*Activity:*
Exactly as written, set down each line of the data below except its pictures.

*Dataset records:*
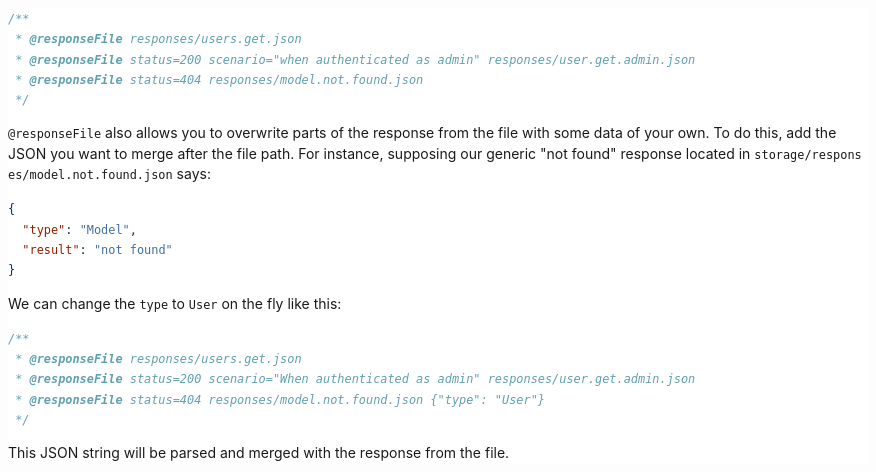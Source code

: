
 ```php
/**
 * @responseFile responses/users.get.json
 * @responseFile status=200 scenario="when authenticated as admin" responses/user.get.admin.json
 * @responseFile status=404 responses/model.not.found.json
 */
```

`@responseFile` also allows you to overwrite parts of the response from the file with some data of your own. To do this, add the JSON you want to merge after the file path. For instance, supposing our generic "not found" response located in `storage/responses/model.not.found.json` says:

```json
{
  "type": "Model",
  "result": "not found"
}
```

We can change the `type` to `User` on the fly like this:

```php
/**
 * @responseFile responses/users.get.json
 * @responseFile status=200 scenario="When authenticated as admin" responses/user.get.admin.json
 * @responseFile status=404 responses/model.not.found.json {"type": "User"}
 */
```

This JSON string will be parsed and merged with the response from the file.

*Finished task:*
Source code

:
 ```php
/**
 * @responseFile responses/users.get.json
 * @responseFile status=200 scenario="when authenticated as admin" responses/user.get.admin.json
 * @responseFile status=404 responses/model.not.found.json
 */
```

`@responseFile` also allows you to overwrite parts of the response from the file with some data of your own. To do this, add the JSON you want to merge after the file path. For instance, supposing our generic "not found" response located in `storage/responses/model.not.found.json` says:

```json
{
  "type": "Model",
  "result": "not found"
}
```

We can change the `type` to `User` on the fly like this:

```php
/**
 * @responseFile responses/users.get.json
 * @responseFile status=200 scenario="When authenticated as admin" responses/user.get.admin.json
 * @responseFile status=404 responses/model.not.found.json {"type": "User"}
 */
```

This JSON string will be parsed and merged with the response from the file.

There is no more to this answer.